Even though the disciples had seen Jesus do many wonderful things, they were still surprised at the sudden change in the weather. They said, “What kind of a man is this that even the winds and the waves obey him?”

The storm was over, and they were soon across the lake. They had no sooner stepped on the shore than they were met by two demoniacs, or insane men. These two men lived in the caves and among the rocks on the shore. Insanity had made one of these men dangerous. He was wild. No one could tame him. Many times he had been tied with ropes and chains. But each time he had worked on the ropes and chains until he found a way to break them apart. This dangerous, insane man wandered among the caves night and day, screaming and cutting his body with stones. He had torn all his clothes to pieces.

When this man saw Jesus coming, even when the Lord was far off, he began to cry out, “What have I to do with you, Jesus, Son of the most high God? Do not trouble me.”

Jesus said, “Come out of the man, you unclean spirit.”

Jesus then asked the man what his name was. He was not yet in his right mind, and still talked about the many evil spirits that were living in him.

He asked Jesus to send them out of him into some pigs that were feeding on the shore of the lake.
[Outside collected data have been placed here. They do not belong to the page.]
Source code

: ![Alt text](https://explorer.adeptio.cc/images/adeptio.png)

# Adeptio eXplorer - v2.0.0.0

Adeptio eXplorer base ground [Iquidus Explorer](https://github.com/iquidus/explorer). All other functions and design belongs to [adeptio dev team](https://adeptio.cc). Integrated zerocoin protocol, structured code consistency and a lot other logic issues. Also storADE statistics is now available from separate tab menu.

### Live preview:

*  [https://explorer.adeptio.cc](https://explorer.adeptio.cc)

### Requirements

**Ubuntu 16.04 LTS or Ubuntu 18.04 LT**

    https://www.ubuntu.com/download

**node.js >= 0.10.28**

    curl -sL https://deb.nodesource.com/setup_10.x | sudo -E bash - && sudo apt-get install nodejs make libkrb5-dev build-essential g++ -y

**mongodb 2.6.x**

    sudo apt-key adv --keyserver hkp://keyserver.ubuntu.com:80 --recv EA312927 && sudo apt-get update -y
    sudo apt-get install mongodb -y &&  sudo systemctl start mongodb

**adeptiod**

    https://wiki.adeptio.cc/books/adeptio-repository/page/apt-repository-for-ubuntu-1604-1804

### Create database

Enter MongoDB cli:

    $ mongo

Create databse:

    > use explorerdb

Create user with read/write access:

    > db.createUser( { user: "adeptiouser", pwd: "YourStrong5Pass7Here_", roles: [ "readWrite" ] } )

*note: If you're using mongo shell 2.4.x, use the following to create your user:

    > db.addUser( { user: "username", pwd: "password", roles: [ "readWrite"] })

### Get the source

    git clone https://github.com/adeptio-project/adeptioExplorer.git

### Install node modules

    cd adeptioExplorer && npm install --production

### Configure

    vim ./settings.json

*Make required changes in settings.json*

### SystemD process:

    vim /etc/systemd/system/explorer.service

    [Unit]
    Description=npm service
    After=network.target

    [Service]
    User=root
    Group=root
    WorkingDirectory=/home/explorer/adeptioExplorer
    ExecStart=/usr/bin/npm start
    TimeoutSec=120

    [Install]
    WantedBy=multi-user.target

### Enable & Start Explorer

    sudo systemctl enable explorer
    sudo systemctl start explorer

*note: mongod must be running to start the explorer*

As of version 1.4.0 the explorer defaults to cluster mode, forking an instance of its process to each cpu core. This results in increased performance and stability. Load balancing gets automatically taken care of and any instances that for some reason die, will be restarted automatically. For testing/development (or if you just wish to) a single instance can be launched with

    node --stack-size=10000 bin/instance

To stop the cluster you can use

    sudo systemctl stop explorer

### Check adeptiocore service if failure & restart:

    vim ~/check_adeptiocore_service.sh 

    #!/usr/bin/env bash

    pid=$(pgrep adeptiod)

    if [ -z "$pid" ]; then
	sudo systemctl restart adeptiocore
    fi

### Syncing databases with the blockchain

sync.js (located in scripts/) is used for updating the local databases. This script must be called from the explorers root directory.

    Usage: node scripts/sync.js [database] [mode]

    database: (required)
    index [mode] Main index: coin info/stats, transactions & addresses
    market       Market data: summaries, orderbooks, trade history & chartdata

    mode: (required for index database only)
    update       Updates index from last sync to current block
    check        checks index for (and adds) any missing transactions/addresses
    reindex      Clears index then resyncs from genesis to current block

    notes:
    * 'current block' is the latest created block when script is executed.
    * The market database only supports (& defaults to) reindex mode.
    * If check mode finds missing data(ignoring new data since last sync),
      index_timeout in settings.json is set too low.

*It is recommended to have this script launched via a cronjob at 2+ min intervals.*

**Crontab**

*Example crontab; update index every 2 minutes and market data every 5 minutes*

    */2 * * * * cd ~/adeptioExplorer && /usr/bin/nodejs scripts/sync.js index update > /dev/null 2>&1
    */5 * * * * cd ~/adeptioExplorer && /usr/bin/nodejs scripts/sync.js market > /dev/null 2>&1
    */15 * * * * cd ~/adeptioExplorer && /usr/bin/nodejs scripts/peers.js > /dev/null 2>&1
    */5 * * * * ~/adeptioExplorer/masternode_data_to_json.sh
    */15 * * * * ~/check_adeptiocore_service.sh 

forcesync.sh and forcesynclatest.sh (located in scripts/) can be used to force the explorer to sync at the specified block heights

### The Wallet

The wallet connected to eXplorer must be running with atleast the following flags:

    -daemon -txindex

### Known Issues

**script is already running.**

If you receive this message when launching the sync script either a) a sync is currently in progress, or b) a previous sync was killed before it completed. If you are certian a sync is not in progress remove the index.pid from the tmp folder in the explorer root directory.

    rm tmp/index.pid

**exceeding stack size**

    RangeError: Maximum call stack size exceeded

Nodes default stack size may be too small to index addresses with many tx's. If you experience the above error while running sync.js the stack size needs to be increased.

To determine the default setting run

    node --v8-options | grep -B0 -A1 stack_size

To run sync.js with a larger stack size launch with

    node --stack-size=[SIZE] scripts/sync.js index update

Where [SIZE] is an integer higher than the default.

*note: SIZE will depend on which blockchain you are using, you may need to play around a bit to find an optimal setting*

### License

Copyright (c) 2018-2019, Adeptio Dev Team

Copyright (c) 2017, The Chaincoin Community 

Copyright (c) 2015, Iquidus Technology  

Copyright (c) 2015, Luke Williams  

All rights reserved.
There were about two thousand pigs in this herd. Just then, the whole herd ran down the bank into the sea and were drowned. The men and boys that were taking care of them told everyone in the city and in the country what had happened.

People wanted to know if the story was true. So, people hurried to the shore to find out for themselves if it were true. There they found the dangerous, insane man they had all been afraid of. There he was sitting by Jesus. He had his clothes on and he was in his right mind. Now the people feared Jesus, because He could make the evil spirits obey Him. The people begged Jesus not to stay with them any longer. They asked Him to go back to His own country. Just think about what those people lost when Jesus left them. Jesus did as they asked, and got into the boat again.

The man just cured by Jesus wanted to go with Him, but the Lord said, “No, go back to your friends and tell them what great things the Lord has done for you.”

The man obeyed Jesus. Just think about what happened to this man. Just a few hours before, he was insane. Just a few hours before, he was wild and dangerous. Just a few hours before people feared him. Now he went through all the cities telling everybody that Jesus had cured him and made him well.